**Goal of the exercise**
Check every line below for the word "tests" and show those that hold it.

**Data records**
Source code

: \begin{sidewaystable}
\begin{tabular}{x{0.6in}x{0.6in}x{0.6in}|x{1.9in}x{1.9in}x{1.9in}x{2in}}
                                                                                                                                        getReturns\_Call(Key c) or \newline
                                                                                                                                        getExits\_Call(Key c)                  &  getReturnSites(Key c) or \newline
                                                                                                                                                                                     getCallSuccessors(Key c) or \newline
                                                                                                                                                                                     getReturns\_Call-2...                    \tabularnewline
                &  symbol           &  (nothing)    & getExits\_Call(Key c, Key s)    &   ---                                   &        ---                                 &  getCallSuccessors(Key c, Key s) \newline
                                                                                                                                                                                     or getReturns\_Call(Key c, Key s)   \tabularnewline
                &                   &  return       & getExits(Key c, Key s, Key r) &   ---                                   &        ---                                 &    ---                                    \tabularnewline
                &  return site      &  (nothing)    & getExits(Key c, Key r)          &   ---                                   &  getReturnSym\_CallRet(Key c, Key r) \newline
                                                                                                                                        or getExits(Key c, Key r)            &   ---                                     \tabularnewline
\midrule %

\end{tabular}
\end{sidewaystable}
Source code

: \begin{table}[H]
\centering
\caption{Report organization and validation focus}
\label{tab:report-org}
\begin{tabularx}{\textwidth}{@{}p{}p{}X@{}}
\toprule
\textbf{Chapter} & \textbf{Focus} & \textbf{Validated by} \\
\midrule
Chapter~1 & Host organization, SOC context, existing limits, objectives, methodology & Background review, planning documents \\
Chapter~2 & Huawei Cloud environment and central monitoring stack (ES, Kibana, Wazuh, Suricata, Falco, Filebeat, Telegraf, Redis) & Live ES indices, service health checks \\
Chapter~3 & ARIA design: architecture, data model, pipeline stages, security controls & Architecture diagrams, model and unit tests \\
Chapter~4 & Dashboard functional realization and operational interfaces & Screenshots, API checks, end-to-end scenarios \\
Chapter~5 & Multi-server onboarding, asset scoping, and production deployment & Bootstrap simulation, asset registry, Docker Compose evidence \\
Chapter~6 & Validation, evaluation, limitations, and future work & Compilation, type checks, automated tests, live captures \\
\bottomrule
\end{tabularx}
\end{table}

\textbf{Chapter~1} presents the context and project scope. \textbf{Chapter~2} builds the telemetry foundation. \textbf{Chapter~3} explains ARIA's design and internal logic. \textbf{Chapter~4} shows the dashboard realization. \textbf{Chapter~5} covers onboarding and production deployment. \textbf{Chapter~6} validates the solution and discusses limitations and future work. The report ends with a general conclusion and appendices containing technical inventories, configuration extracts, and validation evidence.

**Answer for this exercise**
Chapter~3 & ARIA design: architecture, data model, pipeline stages, security controls & Architecture diagrams, model and unit tests \\
Chapter~6 & Validation, evaluation, limitations, and future work & Compilation, type checks, automated tests, live captures \\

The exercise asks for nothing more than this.